■ WHAT IS EXPECTED ■
From the first line to the last, write out the records exactly, leaving the pictures behind.

■ EXTRACTED DATA ■
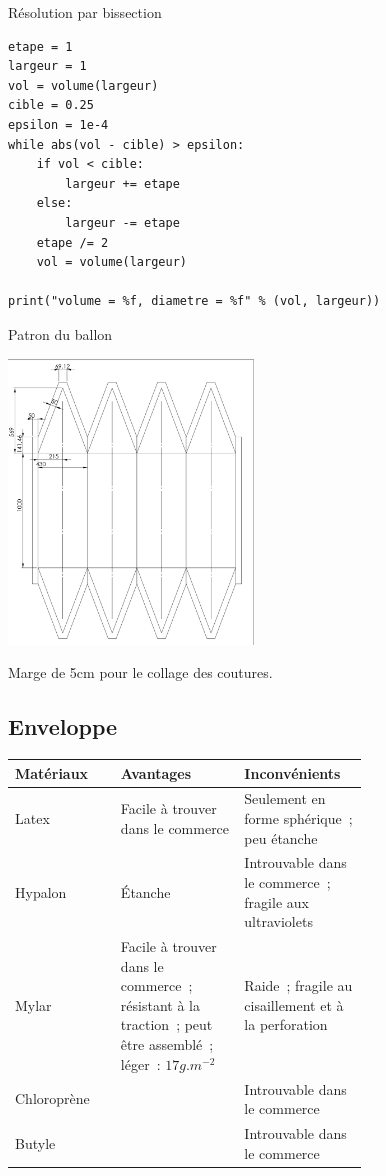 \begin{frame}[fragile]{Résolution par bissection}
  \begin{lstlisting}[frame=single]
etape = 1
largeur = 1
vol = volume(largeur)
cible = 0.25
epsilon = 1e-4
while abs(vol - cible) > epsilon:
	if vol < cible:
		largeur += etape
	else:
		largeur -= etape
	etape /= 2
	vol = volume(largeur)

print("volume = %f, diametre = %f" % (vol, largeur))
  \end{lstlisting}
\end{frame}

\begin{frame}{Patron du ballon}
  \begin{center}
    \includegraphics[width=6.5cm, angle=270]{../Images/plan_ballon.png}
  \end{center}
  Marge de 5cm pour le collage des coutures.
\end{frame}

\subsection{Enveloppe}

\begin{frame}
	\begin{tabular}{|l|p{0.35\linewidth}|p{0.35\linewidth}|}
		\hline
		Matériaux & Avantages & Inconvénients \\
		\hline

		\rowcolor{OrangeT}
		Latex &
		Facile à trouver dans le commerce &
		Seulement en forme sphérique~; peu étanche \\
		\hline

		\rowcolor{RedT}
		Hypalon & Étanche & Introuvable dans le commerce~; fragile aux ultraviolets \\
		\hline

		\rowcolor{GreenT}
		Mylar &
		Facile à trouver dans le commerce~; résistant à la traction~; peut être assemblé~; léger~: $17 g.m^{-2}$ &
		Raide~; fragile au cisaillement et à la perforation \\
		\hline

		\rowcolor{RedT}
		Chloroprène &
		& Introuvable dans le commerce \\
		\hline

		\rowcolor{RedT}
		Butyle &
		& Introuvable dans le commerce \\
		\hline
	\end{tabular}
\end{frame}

■ RESPONSE BOX ■
 \begin{frame}[fragile]{Résolution par bissection}
  \begin{lstlisting}[frame=single]
etape = 1
largeur = 1
vol = volume(largeur)
cible = 0.25
epsilon = 1e-4
while abs(vol - cible) > epsilon:
	if vol < cible:
		largeur += etape
	else:
		largeur -= etape
	etape /= 2
	vol = volume(largeur)

print("volume = %f, diametre = %f" % (vol, largeur))
  \end{lstlisting}
\end{frame}

\begin{frame}{Patron du ballon}
  \begin{center}
    \includegraphics[width=6.5cm, angle=270]{../Images/plan_ballon.png}
  \end{center}
  Marge de 5cm pour le collage des coutures.
\end{frame}

\subsection{Enveloppe}

\begin{frame}
	\begin{tabular}{|l|p{0.35\linewidth}|p{0.35\linewidth}|}
		\hline
		Matériaux & Avantages & Inconvénients \\
		\hline

		\rowcolor{OrangeT}
		Latex &
		Facile à trouver dans le commerce &
		Seulement en forme sphérique~; peu étanche \\
		\hline

		\rowcolor{RedT}
		Hypalon & Étanche & Introuvable dans le commerce~; fragile aux ultraviolets \\
		\hline

		\rowcolor{GreenT}
		Mylar &
		Facile à trouver dans le commerce~; résistant à la traction~; peut être assemblé~; léger~: $17 g.m^{-2}$ &
		Raide~; fragile au cisaillement et à la perforation \\
		\hline

		\rowcolor{RedT}
		Chloroprène &
		& Introuvable dans le commerce \\
		\hline

		\rowcolor{RedT}
		Butyle &
		& Introuvable dans le commerce \\
		\hline
	\end{tabular}
\end{frame}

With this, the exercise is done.